== Provided records ==

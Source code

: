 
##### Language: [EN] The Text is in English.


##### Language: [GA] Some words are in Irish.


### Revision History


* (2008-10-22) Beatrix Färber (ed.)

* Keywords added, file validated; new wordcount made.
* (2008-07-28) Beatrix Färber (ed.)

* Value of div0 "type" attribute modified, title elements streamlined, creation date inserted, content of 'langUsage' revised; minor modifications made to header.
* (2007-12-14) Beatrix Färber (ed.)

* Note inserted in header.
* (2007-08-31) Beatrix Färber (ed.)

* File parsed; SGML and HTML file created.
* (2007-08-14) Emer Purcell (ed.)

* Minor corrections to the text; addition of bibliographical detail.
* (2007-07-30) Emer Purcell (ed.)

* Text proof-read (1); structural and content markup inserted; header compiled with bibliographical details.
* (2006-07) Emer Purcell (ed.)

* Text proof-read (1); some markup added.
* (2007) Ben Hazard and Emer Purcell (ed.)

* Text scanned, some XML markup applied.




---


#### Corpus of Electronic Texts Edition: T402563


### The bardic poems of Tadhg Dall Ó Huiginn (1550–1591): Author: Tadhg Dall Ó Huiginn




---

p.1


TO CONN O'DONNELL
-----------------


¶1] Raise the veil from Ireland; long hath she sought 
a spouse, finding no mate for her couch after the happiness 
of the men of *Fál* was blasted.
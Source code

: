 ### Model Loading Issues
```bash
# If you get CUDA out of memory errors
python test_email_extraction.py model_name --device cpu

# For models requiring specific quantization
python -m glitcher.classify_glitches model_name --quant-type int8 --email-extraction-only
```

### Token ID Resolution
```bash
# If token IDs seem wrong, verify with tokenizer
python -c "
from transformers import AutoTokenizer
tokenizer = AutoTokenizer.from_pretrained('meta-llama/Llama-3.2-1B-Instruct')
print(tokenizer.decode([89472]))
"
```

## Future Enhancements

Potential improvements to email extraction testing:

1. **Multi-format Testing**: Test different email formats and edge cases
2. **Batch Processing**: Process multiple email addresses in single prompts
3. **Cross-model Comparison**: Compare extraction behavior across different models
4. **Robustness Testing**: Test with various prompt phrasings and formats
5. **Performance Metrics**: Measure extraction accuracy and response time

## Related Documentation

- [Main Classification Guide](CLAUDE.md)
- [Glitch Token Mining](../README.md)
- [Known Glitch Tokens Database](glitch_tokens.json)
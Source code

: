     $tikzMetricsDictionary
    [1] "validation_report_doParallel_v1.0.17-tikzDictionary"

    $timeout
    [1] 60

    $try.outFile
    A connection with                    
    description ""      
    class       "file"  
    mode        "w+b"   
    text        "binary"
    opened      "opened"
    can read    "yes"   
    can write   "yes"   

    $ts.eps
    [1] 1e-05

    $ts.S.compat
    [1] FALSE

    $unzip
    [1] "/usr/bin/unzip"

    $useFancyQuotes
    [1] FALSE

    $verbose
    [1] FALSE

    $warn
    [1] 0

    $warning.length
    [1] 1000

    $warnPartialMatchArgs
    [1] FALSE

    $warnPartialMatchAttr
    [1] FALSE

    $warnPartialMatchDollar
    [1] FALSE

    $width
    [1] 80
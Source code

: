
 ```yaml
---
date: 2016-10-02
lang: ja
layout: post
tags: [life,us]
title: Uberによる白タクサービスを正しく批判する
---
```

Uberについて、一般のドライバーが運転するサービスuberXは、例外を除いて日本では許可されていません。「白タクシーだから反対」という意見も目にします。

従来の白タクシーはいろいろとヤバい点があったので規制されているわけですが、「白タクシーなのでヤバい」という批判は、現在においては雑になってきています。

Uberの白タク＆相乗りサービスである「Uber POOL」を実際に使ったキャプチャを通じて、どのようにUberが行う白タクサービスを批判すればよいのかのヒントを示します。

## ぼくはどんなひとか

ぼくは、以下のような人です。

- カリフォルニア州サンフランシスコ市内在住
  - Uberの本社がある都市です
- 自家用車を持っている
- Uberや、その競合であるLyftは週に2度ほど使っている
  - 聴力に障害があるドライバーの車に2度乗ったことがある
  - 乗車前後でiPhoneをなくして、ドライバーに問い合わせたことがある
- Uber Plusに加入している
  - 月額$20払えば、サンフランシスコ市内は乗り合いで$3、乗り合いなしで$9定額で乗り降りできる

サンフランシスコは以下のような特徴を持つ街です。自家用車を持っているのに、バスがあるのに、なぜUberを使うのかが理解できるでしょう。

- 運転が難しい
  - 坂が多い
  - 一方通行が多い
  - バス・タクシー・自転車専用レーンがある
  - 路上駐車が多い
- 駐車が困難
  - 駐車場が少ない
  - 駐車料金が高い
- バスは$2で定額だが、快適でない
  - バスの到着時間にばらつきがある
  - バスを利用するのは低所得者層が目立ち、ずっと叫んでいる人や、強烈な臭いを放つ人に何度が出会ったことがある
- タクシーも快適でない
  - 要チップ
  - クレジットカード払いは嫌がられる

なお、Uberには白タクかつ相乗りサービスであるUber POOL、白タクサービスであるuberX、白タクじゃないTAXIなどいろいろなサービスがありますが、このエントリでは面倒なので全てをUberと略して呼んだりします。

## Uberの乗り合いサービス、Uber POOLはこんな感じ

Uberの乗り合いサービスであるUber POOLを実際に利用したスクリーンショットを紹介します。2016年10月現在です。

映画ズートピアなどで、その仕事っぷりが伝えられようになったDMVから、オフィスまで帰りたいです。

===

Activity
From the line holding "and Emer Purcell (ed.)" to the line holding "## Future Enhancements", inclusive, restate each line above exactly as written.

Response to this exercise
* (2007) Ben Hazard and Emer Purcell (ed.)

* Text scanned, some XML markup applied.




---


#### Corpus of Electronic Texts Edition: T402563


### The bardic poems of Tadhg Dall Ó Huiginn (1550–1591): Author: Tadhg Dall Ó Huiginn




---

p.1


TO CONN O'DONNELL
-----------------


¶1] Raise the veil from Ireland; long hath she sought 
a spouse, finding no mate for her couch after the happiness 
of the men of *Fál* was blasted.
Source code

: ### Model Loading Issues
```bash
# If you get CUDA out of memory errors
python test_email_extraction.py model_name --device cpu

# For models requiring specific quantization
python -m glitcher.classify_glitches model_name --quant-type int8 --email-extraction-only
```

### Token ID Resolution
```bash
# If token IDs seem wrong, verify with tokenizer
python -c "
from transformers import AutoTokenizer
tokenizer = AutoTokenizer.from_pretrained('meta-llama/Llama-3.2-1B-Instruct')
print(tokenizer.decode([89472]))
"
```

## Future Enhancements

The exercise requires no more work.